WHAT YOU ARE ASKED TO DO:
Wherever "rightarrow" occurs in the entries, copy the line that holds it.

*** DATA Section Begins ***

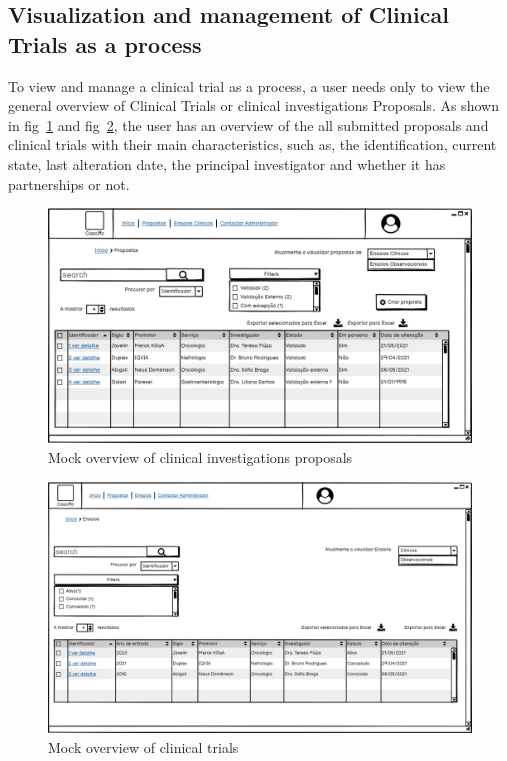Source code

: \subsection{Visualization and management of Clinical Trials as a process}
To view and manage a clinical trial as a process, a user needs only to view the general overview of Clinical Trials or clinical investigations Proposals.
As shown in fig~\ref{fig:propostas} and fig~\ref{fig:ensaios}, the user has an overview of the all submitted proposals and clinical trials with their main characteristics, such as, the identification, current state, last alteration date, the principal investigator and whether it has partnerships or not.

\begin{figure}
    \centering
    \includegraphics{images/proposals.png}
    \caption{Mock overview of clinical investigations proposals}
    \label{fig:propostas}
\end{figure}

\begin{figure}
    \centering
    \includegraphics{images/ensaios.png}
    \caption{Mock overview of clinical trials}
    \label{fig:ensaios}
\end{figure}


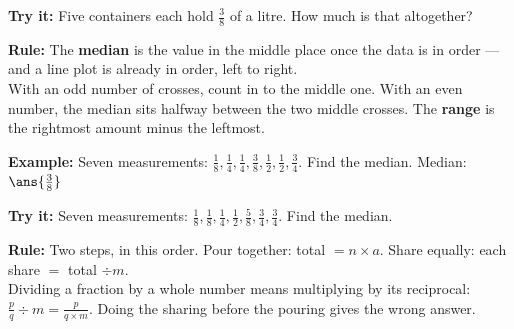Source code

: \documentclass[12pt]{article}
\begin{document}
\begin{tryitbox}
\textbf{Try it:} \quad Five containers each hold $\frac{3}{8}$ of a litre. How much is that altogether?\\[2pt]
\end{tryitbox}


\begin{formulabox}
\textbf{Rule:} The \textbf{median} is the value in the middle place once the data is in order --- and a line plot is already in order, left to right.\\[3pt]
With an odd number of crosses, count in to the middle one. With an even number, the median sits halfway between the two middle crosses. The \textbf{range} is the rightmost amount minus the leftmost.
\end{formulabox}

\begin{examplebox}
\textbf{Example:} \quad Seven measurements: $\frac{1}{8}, \frac{1}{4}, \frac{1}{4}, \frac{3}{8}, \frac{1}{2}, \frac{1}{2}, \frac{3}{4}$. Find the median.
Median: $\ans{\tfrac{3}{8}}$
\end{examplebox}

\begin{tryitbox}
\textbf{Try it:} \quad Seven measurements: $\frac{1}{8}, \frac{1}{8}, \frac{1}{4}, \frac{1}{2}, \frac{5}{8}, \frac{3}{4}, \frac{3}{4}$. Find the median.\\[2pt]
\end{tryitbox}


\begin{formulabox}
\textbf{Rule:} Two steps, in this order. Pour together: total $= n \times a$. Share equally: each share $=$ total $\div m$.\\[3pt]
Dividing a fraction by a whole number means multiplying by its reciprocal: $\frac{p}{q} \div m = \frac{p}{q \times m}$. Doing the sharing before the pouring gives the wrong answer.
\end{formulabox}
\end{document}
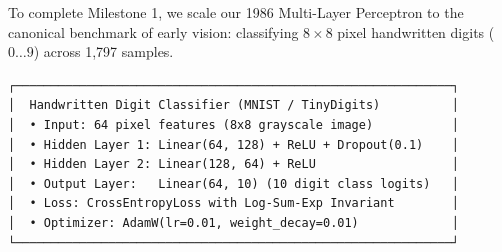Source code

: \documentclass[
  letterpaper,
]{scrbook}
\begin{document}

To complete Milestone 1, we scale our 1986 Multi-Layer Perceptron to the
canonical benchmark of early vision: classifying \(8 \times 8\) pixel
handwritten digits (\(0 \dots 9\)) across 1,797 samples.

\begin{verbatim}
┌─────────────────────────────────────────────────────────────┐
│  Handwritten Digit Classifier (MNIST / TinyDigits)          │
│  • Input: 64 pixel features (8x8 grayscale image)           │
│  • Hidden Layer 1: Linear(64, 128) + ReLU + Dropout(0.1)    │
│  • Hidden Layer 2: Linear(128, 64) + ReLU                   │
│  • Output Layer:   Linear(64, 10) (10 digit class logits)   │
│  • Loss: CrossEntropyLoss with Log-Sum-Exp Invariant        │
│  • Optimizer: AdamW(lr=0.01, weight_decay=0.01)             │
└─────────────────────────────────────────────────────────────┘
\end{verbatim}
\end{document}
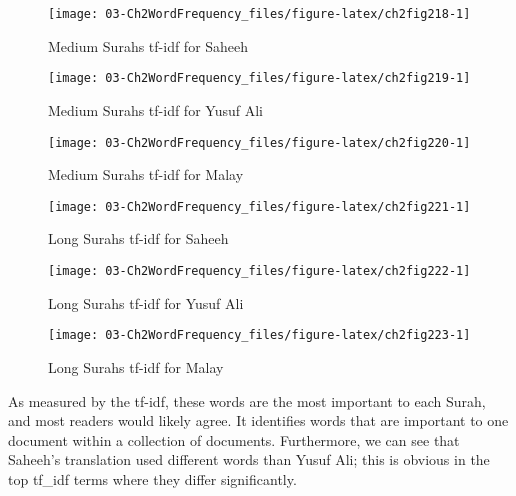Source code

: \documentclass[
]{article}
\begin{document}
\begin{figure}

{\centering \texttt{[image: 03-Ch2WordFrequency\_files/figure-latex/ch2fig218-1]} 

}

\caption{Medium Surahs tf-idf for Saheeh}\label{fig:ch2fig218}
\end{figure}

\begin{figure}

{\centering \texttt{[image: 03-Ch2WordFrequency\_files/figure-latex/ch2fig219-1]} 

}

\caption{Medium Surahs tf-idf for Yusuf Ali}\label{fig:ch2fig219}
\end{figure}

\begin{figure}

{\centering \texttt{[image: 03-Ch2WordFrequency\_files/figure-latex/ch2fig220-1]} 

}

\caption{Medium Surahs tf-idf for Malay}\label{fig:ch2fig220}
\end{figure}

\begin{figure}

{\centering \texttt{[image: 03-Ch2WordFrequency\_files/figure-latex/ch2fig221-1]} 

}

\caption{Long Surahs tf-idf for Saheeh}\label{fig:ch2fig221}
\end{figure}

\begin{figure}

{\centering \texttt{[image: 03-Ch2WordFrequency\_files/figure-latex/ch2fig222-1]} 

}

\caption{Long Surahs tf-idf for Yusuf Ali}\label{fig:ch2fig222}
\end{figure}

\begin{figure}

{\centering \texttt{[image: 03-Ch2WordFrequency\_files/figure-latex/ch2fig223-1]} 

}

\caption{Long Surahs tf-idf for Malay}\label{fig:ch2fig223}
\end{figure}

As measured by the tf-idf, these words are the most important to each Surah, and most readers would likely agree. It identifies words that are important to one document within a collection of documents. Furthermore, we can see that Saheeh's translation used different words than Yusuf Ali; this is obvious in the top tf\_idf terms where they differ significantly.
\end{document}
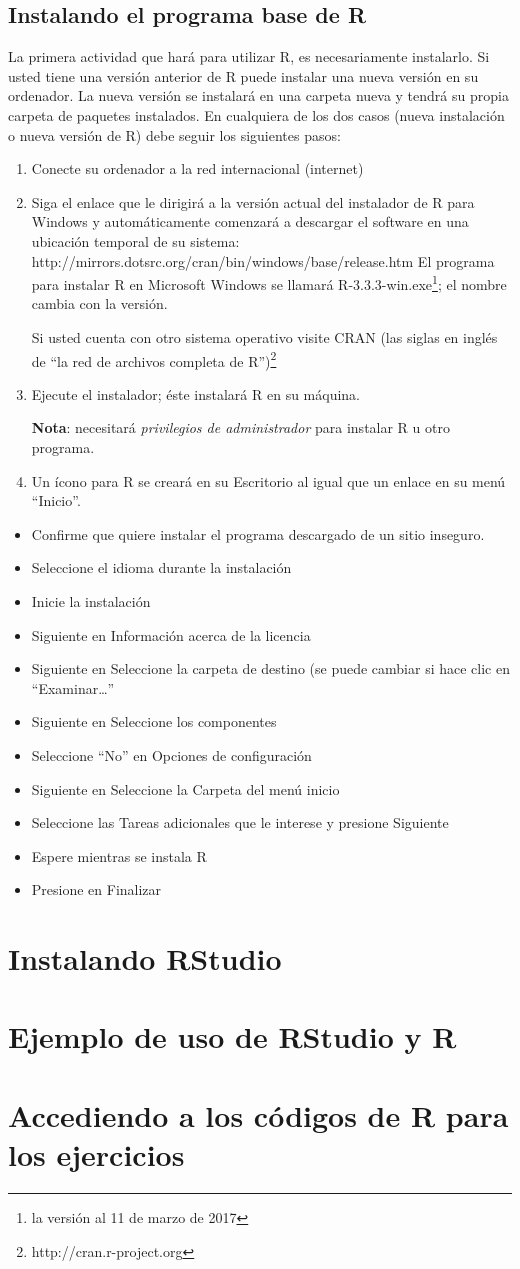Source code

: \documentclass{article}
\begin{document}
\subsection{Instalando el programa base de R}
La primera actividad que hará para utilizar R, es necesariamente instalarlo. Si usted tiene una versión anterior de R puede instalar una nueva versión en su ordenador. La nueva versión se instalará en una carpeta nueva y tendrá su propia carpeta de paquetes instalados. En cualquiera de los dos casos (nueva instalación o nueva versión de R) debe seguir los siguientes pasos:
\begin{enumerate}
\item Conecte su ordenador a la red internacional (internet)
\item Siga el enlace que le dirigirá a la versión actual del instalador de R para Windows y automáticamente comenzará a descargar el software en una ubicación temporal de su sistema: http://mirrors.dotsrc.org/cran/bin/windows/base/release.htm El programa para instalar R en Microsoft Windows se llamará R-3.3.3-win.exe\footnote{la versión al 11 de marzo de 2017}; el nombre cambia con la versión.

Si usted cuenta con otro sistema operativo visite CRAN (las siglas en inglés de ``la red de archivos completa de R'')\footnote{http://cran.r-project.org}

\item Ejecute el instalador; éste instalará R en su máquina.

\textbf{Nota}: necesitará \textit{privilegios de administrador} para instalar R u otro programa.
\item Un ícono para R se creará en su Escritorio al igual que un enlace en su menú ``Inicio''.
\end{enumerate}

\begin{itemize}
\item Confirme que quiere instalar el programa descargado de un sitio inseguro.
\item Seleccione el idioma durante la instalación
\item Inicie la instalación
\item Siguiente en Información acerca de la licencia
\item Siguiente en Seleccione la carpeta de destino (se puede cambiar si hace clic en ``Examinar\ldots''
\item Siguiente en Seleccione los componentes
\item Seleccione ``No'' en Opciones de configuración
\item Siguiente en Seleccione la Carpeta del menú inicio
\item Seleccione las Tareas adicionales que le interese y presione Siguiente
\item Espere mientras se instala R
\item Presione en Finalizar
\end{itemize}

\section{Instalando RStudio}
\section{Ejemplo de uso de RStudio y R}
\section{Accediendo a los códigos de R para los ejercicios}
\end{document}
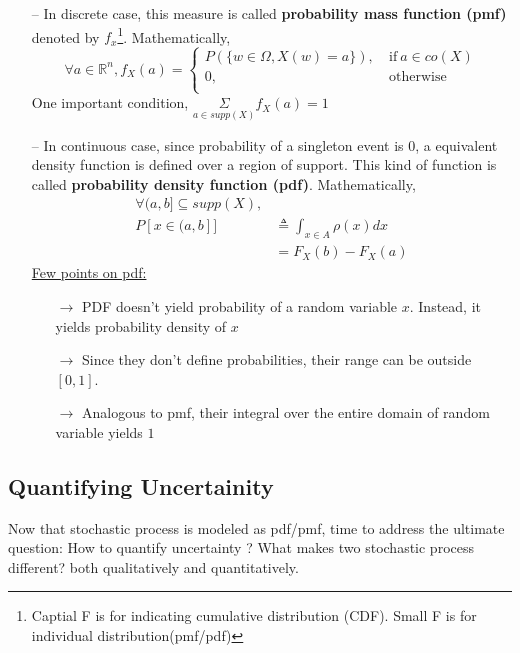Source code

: \documentclass[12pt]{report} %
\begin{document}
	\begin{enumerate}[noitemsep,topsep=0pt]
		\item [--] In discrete case, this measure is called \textbf{probability mass function (pmf)} denoted by $f_x$\footnote{Captial F is for indicating cumulative distribution (CDF). Small F is for individual distribution(pmf/pdf)}. Mathematically, 
		\begin{equation}
			\forall a \in \mathbb{R}^{n}, f_X(a) = 
			\begin{cases}
				P(\{w \in \Omega, X(w) = a\}), &\ \text{if} \ a \in co(X)\\
				0, &\ \text{otherwise}\\
			\end{cases}
		\end{equation}
		One important condition, $\underset{a \in supp(X)}{\Sigma}f_X(a) = 1$
		\item [--] In continuous case, since probability of a singleton event is $0$, a equivalent density function is defined over a region of support. This kind of function is called \textbf{probability density function (pdf)}. Mathematically, 
		\begin{equation}
		\begin{aligned}
		\forall (a,b] \subseteq supp(X), \\
		P[x \in (a,b]] &\triangleq \int_{x \in A} \rho(x)dx\\
					   &= F_X(b) - F_X(a)
		\end{aligned}
		\end{equation}
		\underline{Few points on pdf:}
		\begin{enumerate}
			\item[$\rightarrow$] PDF doesn't yield probability of a random variable $x$. Instead, it yields probability density of $x$
			\item[$\rightarrow$] Since they don't define probabilities, their range can be outside $[0,1]$. 
			\item[$\rightarrow$] Analogous to pmf, their integral over the entire domain of random variable yields $1$
		\end{enumerate}
	\end{enumerate}

	\subsection*{Quantifying Uncertainity}
	Now that stochastic process is modeled as pdf/pmf, time to address the ultimate question: How to quantify uncertainty ? What makes two stochastic process different? both qualitatively and quantitatively.  \\
	
\end{document}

*** DATA Section Ends ***

SOLUTION:
			\item[$\rightarrow$] PDF doesn't yield probability of a random variable $x$. Instead, it yields probability density of $x$
			\item[$\rightarrow$] Since they don't define probabilities, their range can be outside $[0,1]$. 
			\item[$\rightarrow$] Analogous to pmf, their integral over the entire domain of random variable yields $1$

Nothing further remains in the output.